Content starts

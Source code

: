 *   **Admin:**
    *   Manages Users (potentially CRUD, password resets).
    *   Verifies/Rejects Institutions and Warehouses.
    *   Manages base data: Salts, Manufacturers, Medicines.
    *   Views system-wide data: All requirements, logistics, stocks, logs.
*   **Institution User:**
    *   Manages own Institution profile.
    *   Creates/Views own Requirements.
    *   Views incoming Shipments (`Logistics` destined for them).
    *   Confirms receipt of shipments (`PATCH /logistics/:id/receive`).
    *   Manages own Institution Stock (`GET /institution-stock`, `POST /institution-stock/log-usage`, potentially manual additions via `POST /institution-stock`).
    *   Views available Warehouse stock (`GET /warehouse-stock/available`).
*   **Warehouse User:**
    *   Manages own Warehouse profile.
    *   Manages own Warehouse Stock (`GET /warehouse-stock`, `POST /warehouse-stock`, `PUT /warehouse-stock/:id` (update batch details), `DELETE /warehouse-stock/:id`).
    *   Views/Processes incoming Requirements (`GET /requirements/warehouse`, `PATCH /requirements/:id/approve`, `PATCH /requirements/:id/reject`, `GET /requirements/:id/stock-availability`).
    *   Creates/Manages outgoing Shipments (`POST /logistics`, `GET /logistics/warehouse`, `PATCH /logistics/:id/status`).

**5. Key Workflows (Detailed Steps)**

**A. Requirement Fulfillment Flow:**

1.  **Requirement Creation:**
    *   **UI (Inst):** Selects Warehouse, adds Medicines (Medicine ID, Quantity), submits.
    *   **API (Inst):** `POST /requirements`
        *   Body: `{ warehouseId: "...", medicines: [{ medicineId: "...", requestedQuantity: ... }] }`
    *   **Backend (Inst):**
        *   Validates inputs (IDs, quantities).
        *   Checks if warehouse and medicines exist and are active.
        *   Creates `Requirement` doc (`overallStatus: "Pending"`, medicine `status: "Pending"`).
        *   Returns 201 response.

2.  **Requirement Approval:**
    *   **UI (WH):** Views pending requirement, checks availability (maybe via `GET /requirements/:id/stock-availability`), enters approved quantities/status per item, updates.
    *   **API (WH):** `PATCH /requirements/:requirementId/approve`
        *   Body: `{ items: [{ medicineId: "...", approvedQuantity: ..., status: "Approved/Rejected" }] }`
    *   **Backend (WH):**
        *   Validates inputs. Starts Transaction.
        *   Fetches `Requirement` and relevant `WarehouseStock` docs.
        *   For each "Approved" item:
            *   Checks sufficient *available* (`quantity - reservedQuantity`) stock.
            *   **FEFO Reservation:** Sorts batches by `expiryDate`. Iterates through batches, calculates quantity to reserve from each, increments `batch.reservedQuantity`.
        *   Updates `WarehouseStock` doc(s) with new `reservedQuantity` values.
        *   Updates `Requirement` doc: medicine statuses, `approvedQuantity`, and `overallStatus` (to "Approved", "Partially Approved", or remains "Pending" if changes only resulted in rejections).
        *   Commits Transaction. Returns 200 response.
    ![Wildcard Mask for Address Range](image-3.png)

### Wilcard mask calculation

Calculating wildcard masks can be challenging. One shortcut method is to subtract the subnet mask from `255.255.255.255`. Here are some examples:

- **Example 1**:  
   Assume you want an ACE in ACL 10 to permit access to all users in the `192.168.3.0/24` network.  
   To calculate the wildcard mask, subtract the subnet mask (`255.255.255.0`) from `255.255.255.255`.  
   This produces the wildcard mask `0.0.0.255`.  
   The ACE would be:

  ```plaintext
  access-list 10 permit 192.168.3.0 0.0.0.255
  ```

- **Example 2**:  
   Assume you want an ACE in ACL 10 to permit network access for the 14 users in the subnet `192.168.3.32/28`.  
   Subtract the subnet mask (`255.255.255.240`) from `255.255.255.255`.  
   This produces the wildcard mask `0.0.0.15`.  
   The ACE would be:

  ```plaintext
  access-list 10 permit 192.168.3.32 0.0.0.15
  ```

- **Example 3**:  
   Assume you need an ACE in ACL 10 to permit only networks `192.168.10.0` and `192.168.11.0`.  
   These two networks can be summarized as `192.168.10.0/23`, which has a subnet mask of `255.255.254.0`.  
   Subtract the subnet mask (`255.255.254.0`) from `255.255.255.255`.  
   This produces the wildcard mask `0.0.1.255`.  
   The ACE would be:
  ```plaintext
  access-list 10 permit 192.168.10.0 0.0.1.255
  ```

Content ends

Repeat the data precisely, line by line.

Source code

: *   **Admin:**
    *   Manages Users (potentially CRUD, password resets).
    *   Verifies/Rejects Institutions and Warehouses.
    *   Manages base data: Salts, Manufacturers, Medicines.
    *   Views system-wide data: All requirements, logistics, stocks, logs.
*   **Institution User:**
    *   Manages own Institution profile.
    *   Creates/Views own Requirements.
    *   Views incoming Shipments (`Logistics` destined for them).
    *   Confirms receipt of shipments (`PATCH /logistics/:id/receive`).
    *   Manages own Institution Stock (`GET /institution-stock`, `POST /institution-stock/log-usage`, potentially manual additions via `POST /institution-stock`).
    *   Views available Warehouse stock (`GET /warehouse-stock/available`).
*   **Warehouse User:**
    *   Manages own Warehouse profile.
    *   Manages own Warehouse Stock (`GET /warehouse-stock`, `POST /warehouse-stock`, `PUT /warehouse-stock/:id` (update batch details), `DELETE /warehouse-stock/:id`).
    *   Views/Processes incoming Requirements (`GET /requirements/warehouse`, `PATCH /requirements/:id/approve`, `PATCH /requirements/:id/reject`, `GET /requirements/:id/stock-availability`).
    *   Creates/Manages outgoing Shipments (`POST /logistics`, `GET /logistics/warehouse`, `PATCH /logistics/:id/status`).

**5. Key Workflows (Detailed Steps)**

**A. Requirement Fulfillment Flow:**

1.  **Requirement Creation:**
    *   **UI (Inst):** Selects Warehouse, adds Medicines (Medicine ID, Quantity), submits.
    *   **API (Inst):** `POST /requirements`
        *   Body: `{ warehouseId: "...", medicines: [{ medicineId: "...", requestedQuantity: ... }] }`
    *   **Backend (Inst):**
        *   Validates inputs (IDs, quantities).
        *   Checks if warehouse and medicines exist and are active.
        *   Creates `Requirement` doc (`overallStatus: "Pending"`, medicine `status: "Pending"`).
        *   Returns 201 response.

2.  **Requirement Approval:**
    *   **UI (WH):** Views pending requirement, checks availability (maybe via `GET /requirements/:id/stock-availability`), enters approved quantities/status per item, updates.
    *   **API (WH):** `PATCH /requirements/:requirementId/approve`
        *   Body: `{ items: [{ medicineId: "...", approvedQuantity: ..., status: "Approved/Rejected" }] }`
    *   **Backend (WH):**
        *   Validates inputs. Starts Transaction.
        *   Fetches `Requirement` and relevant `WarehouseStock` docs.
        *   For each "Approved" item:
            *   Checks sufficient *available* (`quantity - reservedQuantity`) stock.
            *   **FEFO Reservation:** Sorts batches by `expiryDate`. Iterates through batches, calculates quantity to reserve from each, increments `batch.reservedQuantity`.
        *   Updates `WarehouseStock` doc(s) with new `reservedQuantity` values.
        *   Updates `Requirement` doc: medicine statuses, `approvedQuantity`, and `overallStatus` (to "Approved", "Partially Approved", or remains "Pending" if changes only resulted in rejections).
        *   Commits Transaction. Returns 200 response.
    ![Wildcard Mask for Address Range](image-3.png)

### Wilcard mask calculation

Calculating wildcard masks can be challenging. One shortcut method is to subtract the subnet mask from `255.255.255.255`. Here are some examples:

- **Example 1**:  
   Assume you want an ACE in ACL 10 to permit access to all users in the `192.168.3.0/24` network.  
   To calculate the wildcard mask, subtract the subnet mask (`255.255.255.0`) from `255.255.255.255`.  
   This produces the wildcard mask `0.0.0.255`.  
   The ACE would be:

  ```plaintext
  access-list 10 permit 192.168.3.0 0.0.0.255
  ```

- **Example 2**:  
   Assume you want an ACE in ACL 10 to permit network access for the 14 users in the subnet `192.168.3.32/28`.  
   Subtract the subnet mask (`255.255.255.240`) from `255.255.255.255`.  
   This produces the wildcard mask `0.0.0.15`.  
   The ACE would be:

  ```plaintext
  access-list 10 permit 192.168.3.32 0.0.0.15
  ```

- **Example 3**:  
   Assume you need an ACE in ACL 10 to permit only networks `192.168.10.0` and `192.168.11.0`.  
   These two networks can be summarized as `192.168.10.0/23`, which has a subnet mask of `255.255.254.0`.  
   Subtract the subnet mask (`255.255.254.0`) from `255.255.255.255`.  
   This produces the wildcard mask `0.0.1.255`.  
   The ACE would be:
  ```plaintext
  access-list 10 permit 192.168.10.0 0.0.1.255
  ```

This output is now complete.